The Joint Commission and the Centers for Medicare and Medicaid Services (CMS) are evaluating a large, university medical center according to core measures. Evaluators should perform this evaluation in what way?
- A. By auditing the medical centers electronic health records
- B. By performing focus groups and interviews with care providers from numerous disciplines
- C. By performing statistical analysis of patient satisfaction surveys
- D. By comparing the centers patient outcomes to best practice indicators
Correct Answer: D
Rationale: Core measures are used to gauge how well a hospital gives care to its patients who are admitted to seek treatment for a specific disease or who need a specific treatment as compared to evidence-based guidelines and standards of care. Benchmark standards of quality are used to compare the care or treatment patients receive with the best practice standards. Patient satisfaction is considered, but this is not the only criterion.
A nurse on a medical-surgical unit has asked to represent the unit on the hospitals quality committee.
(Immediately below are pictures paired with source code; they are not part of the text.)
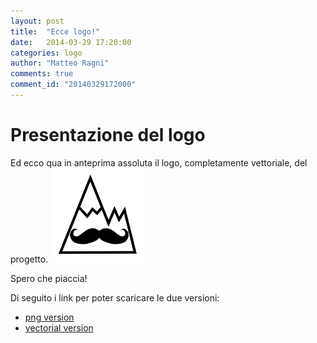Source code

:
 ```yaml
---
layout: post
title:  "Ecce logo!"
date:   2014-03-29 17:20:00
categories: logo
author: "Matteo Ragni"
comments: true
comment_id: "20140329172000"
---
```


# Presentazione del logo

Ed ecco qua in anteprima assoluta il logo, completamente vettoriale, del progetto. 
<img src="/assets/avalanchemustache_logo.png" alt="Avalanche Mustache Logo" style="width: 30%" onclick="imageZoom(this, '30%')">

Spero che piaccia! 

Di seguito i link per poter scaricare le due versioni:

 * [png version][logo_png]
 * [vectorial version][logo_svg]
 
 [logo_png]: /assets/avalanchemustache_logo.png
 [logo_svg]: /assets/avalanchemustache_logoV.svg
 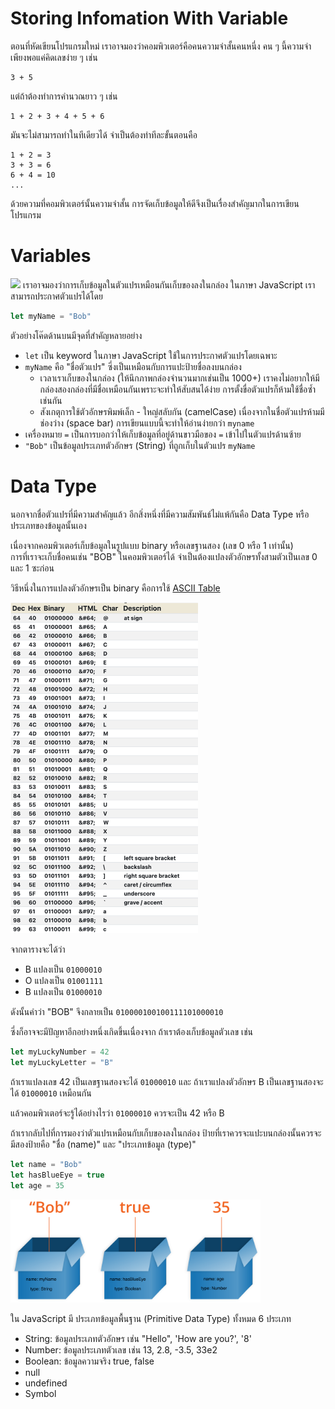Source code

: # Storing Infomation With Variable

ตอนที่หัดเขียนโปรแกรมใหม่ เราอาจมองว่าคอมพิวเตอร์คือคนความจำสั้นคนหนี่ง คน ๆ นี้ความจำเพียงพอแค่คิดเลขง่าย ๆ เช่น 

```
3 + 5
```

แต่ถ้าต้องทำการคำนวณยาว ๆ เช่น

```
1 + 2 + 3 + 4 + 5 + 6
```

มันจะไม่สามารถทำในทีเดียวได้ จำเป็นต้องทำทีละขั้นตอนคือ 

```
1 + 2 = 3
3 + 3 = 6
6 + 4 = 10
...
```

ด้วยความที่คอมพิวเตอร์นั้นความจำสั้น การจัดเก็บข้อมูลให้ดีจึงเป็นเรื่องสำคัญมากในการเขียนโปรแกรม

# Variables

<img src="https://developer.mozilla.org/en-US/docs/Learn/JavaScript/First_steps/Variables/boxes.png" width="400">
เราอาจมองว่าการเก็บข้อมูลในตัวแปรเหมือนกันเก็บของลงในกล่อง ในภาษา JavaScript เราสามารถประกาศตัวแปรได้โดย

```javascript
let myName = "Bob"
```

ตัวอย่างโค๊ดด้านบนมีจุดที่สำคัญหลายอย่าง
- `let` เป็น keyword ในภาษา JavaScript ใช้ในการประกาศตัวแปรโดยเฉพาะ
- `myName` คือ "ชื่อตัวแปร"  ซี่งเป็นเหมือนกับการแปะป้ายชื่อลงบนกล่อง 
    - เวลาเราเก็บของในกล่อง (ให้นึกภาพกล่องจำนวนมากเช่นเป็น 1000+) เราคงไม่อยากให้มีกล่องสองกล่องที่มีชื่อเหมือนกันเพราะจะทำให้สับสนได้ง่าย การตั้งขื่อตัวแปรก็ห้ามใช้ชื่อซ้ำเช่นกัน
    - สังเกตุการใช้ตัวอักษรพิมพ์เล็ก - ใหญ่สลับกัน (camelCase) เนื่องจากในชื่อตัวแปรห้ามมีช่องว่าง (space bar) การเขียนแบบนี้จะทำให้อ่านง่ายกว่า `myname`
- เครื่องหมาย `=` เป็นการบอกว่าให้เก็บข้อมูลที่อยู่ด้านขาวมือของ `=` เข้าไปในตัวแปรด้านซ้าย
- `"Bob"` เป็นข้อมูลประเภทตัวอักษร (String) ที่ถูกเก็บในตัวแปร `myName`

# Data Type

นอกจากชื่อตัวแปรที่มีความสำคัญแล้ว อีกสิ่งหนึ่งที่มีความสัมพันธ์ไม่แพ้กันคือ Data Type หรือประเภทของข้อมูลนั้นเอง

เนื่องจากคอมพิวเตอร์เก็บข้อมูลในรูปแบบ binary หรือเลขฐานสอง (เลข 0 หรือ 1 เท่านั้น)  
การที่เราจะเก็บชื่อคนเช่น "BOB" ในคอมพิวเตอร์ได้ จำเป็นต้องแปลงตัวอักษรทั้งสามตัวเป็นเลข 0 และ 1 ซะก่อน

วิธีหนึ่งในการแปลงตัวอักษรเป็น binary คือการใช้ [ASCII Table](https://www.rapidtables.com/code/text/ascii-table.html)

<img src="./images/ascii-table.png" width="300">

จากตารางจะได้ว่า
- B แปลงเป็น `01000010`
- O แปลงเป็น `01001111`
- B แปลงเป็น `01000010`

ดังนั้นคำว่า "BOB" จึงกลายเป็น `010000100100111101000010`

ซี่งก็อาจจะมีปัญหาอีกอย่างหนึ่งเกิดขึ้นเนื่องจาก ถ้าเราต้องเก็บข้อมูลตัวเลข เช่น

```javascript
let myLuckyNumber = 42
let myLuckyLetter = "B"
```

ถ้าเราแปลงเลข 42 เป็นเลขฐานสองจะได้ `01000010` และ
ถ้าเราแปลงตัวอักษร B เป็นเลขฐานสองจะได้ `01000010` เหมือนกัน

แล้วคอมพิวเตอร์จะรู้ได้อย่างไรว่า `01000010` ควรจะเป็น 42 หรือ B

ถ้าเรากลับไปที่การมองว่าตัวแปรเหมือนกับเก็บของลงในกล่อง ป้ายที่เราควรจะแปะบนกล่องนั้นควรจะมีสองป้ายคือ "ชื่อ (name)" และ "ประเภทข้อมูล (type)"

```javascript
let name = "Bob"
let hasBlueEye = true
let age = 35
```
<img src="./images/boxes.png" width="400">

ใน JavaScript มี ประเภทข้อมูลพื้นฐาน (Primitive Data Type) ทั้งหมด 6 ประเภท
- String: ข้อมูลประเภทตัวอักษร เช่น "Hello", 'How are you?', '8'
- Number: ข้อมูลประเภทตัวเลข เช่น 13, 2.8, -3.5, 33e2
- Boolean: ข้อมูลความจริง true, false
- null
- undefined
- Symbol
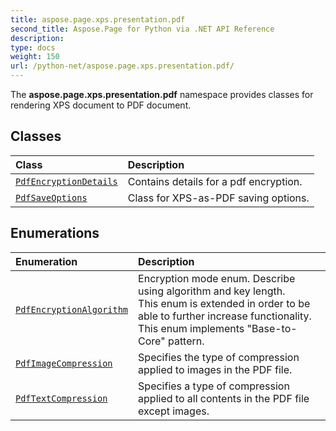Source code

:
 ```yaml
---
title: aspose.page.xps.presentation.pdf
second_title: Aspose.Page for Python via .NET API Reference
description: 
type: docs
weight: 150
url: /python-net/aspose.page.xps.presentation.pdf/
---
```



The **aspose.page.xps.presentation.pdf** namespace provides classes for rendering XPS document to PDF document.

## Classes
| Class | Description |
| :- | :- |
| [`PdfEncryptionDetails`](/page/python-net/aspose.page.xps.presentation.pdf/pdfencryptiondetails/) | Contains details for a pdf encryption. |
| [`PdfSaveOptions`](/page/python-net/aspose.page.xps.presentation.pdf/pdfsaveoptions/) | Class for XPS-as-PDF saving options. |
## Enumerations
| Enumeration | Description |
| :- | :- |
| [`PdfEncryptionAlgorithm`](/page/python-net/aspose.page.xps.presentation.pdf/pdfencryptionalgorithm/) | Encryption mode enum. Describe using algorithm and key length.<br/>            This enum is extended in order to be able to further increase functionality.<br/>            This enum implements "Base-to-Core" pattern. |
| [`PdfImageCompression`](/page/python-net/aspose.page.xps.presentation.pdf/pdfimagecompression/) | Specifies the type of compression applied to images in the PDF file. |
| [`PdfTextCompression`](/page/python-net/aspose.page.xps.presentation.pdf/pdftextcompression/) | Specifies a type of compression applied to all contents in the PDF file except images. |
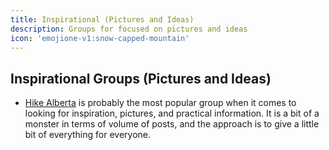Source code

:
```yaml
---
title: Inspirational (Pictures and Ideas)
description: Groups for focused on pictures and ideas
icon: 'emojione-v1:snow-capped-mountain'
---
```


## Inspirational Groups (Pictures and Ideas)

- [Hike Alberta](https://www.facebook.com/groups/1644376389112687) is probably the most popular group when it comes to looking for inspiration, pictures, and practical information. 
  It is a bit of a monster in terms of volume of posts, and the approach is to give a little bit of everything for everyone.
When describing quality improvement programs to nursing colleagues and members of other health disciplines, what characteristic should the nurse cite?
- A. These programs establish consequences for health care professionals actions.
- B. These programs focus on the processes used to provide care.
- C. These programs identify specific incidents related to quality.
- D. These programs seek to justify health care costs and systems.
Correct Answer: B
Rationale: Numerous models seek to improve the quality of health care delivery. A commonality among them is a focus on the processes that are used to provide care. Consequences, a focus on incidents, and justification for health care costs are not universal characteristics of quality improvement efforts.
A hospice nurse is caring for a patient who is dying of lymphoma. According to Maslows hierarchy of needs, what dimension of care should the nurse consider primary in importance when caring for a dying patient?
- A. Spiritual
- B. Social
- C. Physiologic
- D. Emotional
Correct Answer: C
Rationale: Maslow ranked human needs as follows: physiologic needs; safety and security; sense of belonging and affection; esteem and self-respect; and self-actualization, which includes self-fulfillment, desire to know and understand, and aesthetic needs. Such a hierarchy of needs is a useful framework that can be applied to the various nursing models for assessment of a patients strengths, limitations, and need for nursing interventions. The other answers are incorrect because they are not of primary importance when caring for a dying patient, though each should certainly be addressed.